■ TASK DESCRIPTION
From the records below, determine the number of lines containing "Christmas". Output that number alone.

■ INFORMATION GIVEN
# # # #

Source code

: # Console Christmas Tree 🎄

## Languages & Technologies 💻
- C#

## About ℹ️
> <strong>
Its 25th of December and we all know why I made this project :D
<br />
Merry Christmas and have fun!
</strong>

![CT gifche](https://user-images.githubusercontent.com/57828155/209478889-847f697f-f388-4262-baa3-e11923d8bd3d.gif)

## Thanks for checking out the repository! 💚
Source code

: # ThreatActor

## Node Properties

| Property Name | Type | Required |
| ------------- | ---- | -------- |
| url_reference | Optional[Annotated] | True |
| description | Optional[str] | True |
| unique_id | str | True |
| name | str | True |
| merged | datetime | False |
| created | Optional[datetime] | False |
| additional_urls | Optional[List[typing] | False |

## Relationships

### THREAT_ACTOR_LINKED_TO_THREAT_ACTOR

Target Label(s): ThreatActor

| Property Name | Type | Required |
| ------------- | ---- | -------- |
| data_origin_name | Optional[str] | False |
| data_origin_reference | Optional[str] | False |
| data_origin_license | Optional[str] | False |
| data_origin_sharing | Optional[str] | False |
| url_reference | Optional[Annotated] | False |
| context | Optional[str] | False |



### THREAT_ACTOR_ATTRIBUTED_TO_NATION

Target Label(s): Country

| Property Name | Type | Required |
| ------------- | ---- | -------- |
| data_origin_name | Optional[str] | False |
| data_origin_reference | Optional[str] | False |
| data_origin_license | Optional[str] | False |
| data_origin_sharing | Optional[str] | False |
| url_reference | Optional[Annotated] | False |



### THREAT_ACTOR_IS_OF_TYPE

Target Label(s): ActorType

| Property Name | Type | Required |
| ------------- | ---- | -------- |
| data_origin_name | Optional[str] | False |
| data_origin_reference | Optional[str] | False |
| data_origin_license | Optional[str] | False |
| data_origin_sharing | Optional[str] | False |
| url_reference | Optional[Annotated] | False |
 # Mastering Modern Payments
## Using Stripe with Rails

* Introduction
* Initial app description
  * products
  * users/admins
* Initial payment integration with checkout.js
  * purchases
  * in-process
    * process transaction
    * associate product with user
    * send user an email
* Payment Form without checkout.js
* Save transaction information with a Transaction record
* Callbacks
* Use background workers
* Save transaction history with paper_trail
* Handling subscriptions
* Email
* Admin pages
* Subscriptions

# # # #

■ RESPONSE TO THIS TASK
2